# [TASK DIRECTIONS]
Reproduce exactly, from the data that follows, the line with "classification & \\", the line with "monitoring & \\", and every line that lies between them.

# [MATERIAL PROVIDED]
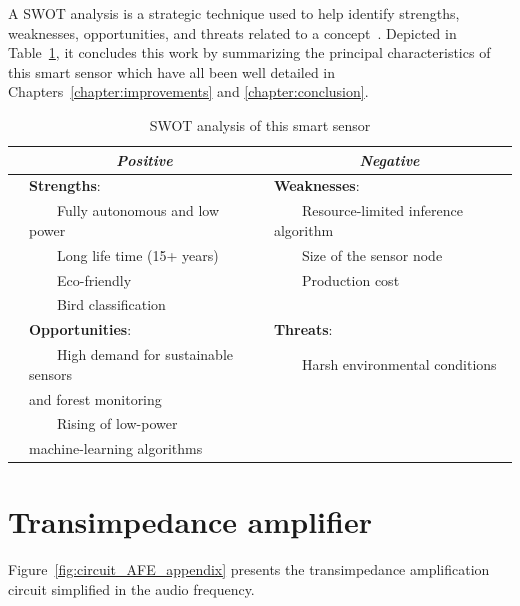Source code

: \documentclass{EPL-master-thesis-covers-EN}
\newcommand{\tabitem}{~~\llap{\textbullet}~~}
\begin{document}
A SWOT analysis is a strategic technique used to help  identify strengths, weaknesses, opportunities, and threats related to a concept~\cite{HILL199746}. Depicted in Table~\ref{tab:SWOT}, it concludes this work by summarizing the principal characteristics of this smart sensor which have all been well detailed in Chapters~\ref{chapter:improvements} and \ref{chapter:conclusion}.

\begin{table}[H]
\centering
 \begin{tabular}{p{}|p{}|p{}}
 & \multicolumn{1}{c|}{\textit{Positive}} & \multicolumn{1}{c}{\textit{Negative}} \\ \midrule
 \parbox[t]{3mm}{} 
 & \textbf{Strengths}: & \textbf{Weaknesses}:\\
 & \tabitem Fully autonomous and low power & \tabitem Resource-limited inference algorithm\\
 & \tabitem Long life time (15+ years) & \tabitem Size of the sensor node\\
 & \tabitem Eco-friendly & \tabitem Production cost\\
 & \tabitem Bird classification & \\
 \midrule
\parbox[t]{3mm}{}
 & \textbf{Opportunities}: & \textbf{Threats}:\\
 & \tabitem High demand for sustainable sensors & \tabitem Harsh environmental conditions\\
 & \hspace{4mm} and forest monitoring & \\
 & \tabitem Rising of low-power & \\
 & \hspace{4mm} machine-learning algorithms & \\
 \end{tabular}
\caption{SWOT analysis of this smart sensor}
\label{tab:SWOT}
\end{table}


\appendix

\chapter{Transimpedance amplifier}
\label{appendix:transimpedance}

Figure~\ref{fig:circuit_AFE_appendix} presents the transimpedance amplification circuit simplified in the audio frequency.
\end{document}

# [ANSWER FOR THE TASK]
 & \tabitem Bird classification & \\
 \midrule
\parbox[t]{3mm}{}
 & \textbf{Opportunities}: & \textbf{Threats}:\\
 & \tabitem High demand for sustainable sensors & \tabitem Harsh environmental conditions\\
 & \hspace{4mm} and forest monitoring & \\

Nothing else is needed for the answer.